I’ll set the stage with a common example: assume that you are a CME provider who just produced a 2-hour, mixed didactic-interactive case discussion regarding advances in the detection, evaluation and treatment of high blood cholesterol in adults. You used a paper-based survey (administer both pre- and post-activity) to measure participants self-reported utilization (on a 5-point scale) of clinical tasks related to the CME activity content. Each survey consisted of eight assessment items (i.e., clinical tasks). Now you want to summarize this pre- vs. post-activity data into a single effect size. The steps for such are as follows:
- Calculate a mean rating and standard deviation for each assessment item in the pre-survey.
- Calculate a mean rating and standard deviation for each assessment item the post-survey.
- Type “effect size calculator” into Google and click any of the identified links (I like to use this one).
- Enter the data from items #1 and 2 (above) into the effect size calculator.
- Behold the effect size for your activity!
There is one more step…interpretation. For that, you need to be aware of the following:
- Cohen’s d is expressed in standard deviation units.
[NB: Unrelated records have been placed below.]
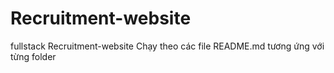 # Recruitment-website
fullstack Recruitment-website
Chạy theo các file README.md tương ứng với từng folder
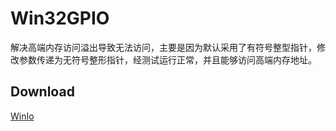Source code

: # Win32GPIO

解决高端内存访问溢出导致无法访问，主要是因为默认采用了有符号整型指针，修改参数传递为无符号整形指针，经测试运行正常，并且能够访问高端内存地址。

## Download

[WinIo](https://www.softpedia.com/get/Programming/Components-Libraries/WinIo.shtml)

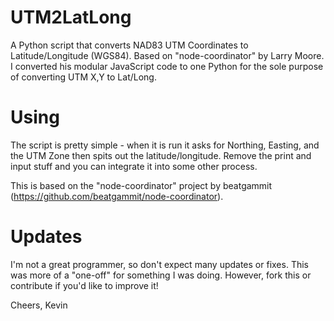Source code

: UTM2LatLong
===========

A Python script that converts NAD83 UTM Coordinates to Latitude/Longitude (WGS84).  Based on "node-coordinator" by Larry Moore.  I converted his modular JavaScript code to one Python for the sole purpose of converting UTM X,Y to Lat/Long.

Using
=====

The script is pretty simple - when it is run it asks for Northing, Easting, and the UTM Zone then spits out the latitude/longitude.  Remove the print and input stuff and you can integrate it into some other process.

This is based on the "node-coordinator" project by beatgammit (https://github.com/beatgammit/node-coordinator).

Updates
=======

I'm not a great programmer, so don't expect many updates or fixes.  This was more of a "one-off" for something I was doing.  However, fork this or contribute if you'd like to improve it!

Cheers,
Kevin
Accordingly, a Cohen’s d of 1.0 indicates that one standard deviation separates the pre-activity average rating vs. the post-activity average rating (with the post-activity rating being greater).
- Cohen’s d is proportional. Therefore, a Cohen’s d of 1.0 is twice the magnitude of a Cohen’s d of .5 (or half the magnitude of a 2.0).
- There is no upper or lower bound to the possible range of Cohen’s d. The maximum expected range of Cohen’s d is from -3 to +3, but the majority is expected to fall within -1 to +1.
- Benchmarks are used to assess the magnitude of a Cohen’s d. Based on repeated measurement, benchmarks (or expected ranges of Cohen’s d) can be established in a given area (e.g., mixed, didactic-interactive CME). In areas where benchmarks remain to be established, the following preliminary benchmarks can be used to assessed magnitude of effect: 0.2 (small), 0.5 (medium) and 0.8 (large) (Cohen 1988).
- You can compare the Cohen’s d from one activity to the d from any other activity that used a similar outcome assessment method (i.e., case-based survey).
- You can aggregate Cohen’s d across activities (i.e., take an average d across all of your eLearning activities, or all of your cholesterol-focused CME – assuming you used the same outcome assessment method for these activities [see item #5 above]).
And just like that, you are now proficient in calculating and interpreting effect size in CME. I told you this would be easy. Now go forth and make this look hard to all of your competition.
Reference: Cohen, J. (1988). Statistical Power Analysis for the Behavioral Sciences, 2nd edition. Erlbaum, Hillsdale, NJ.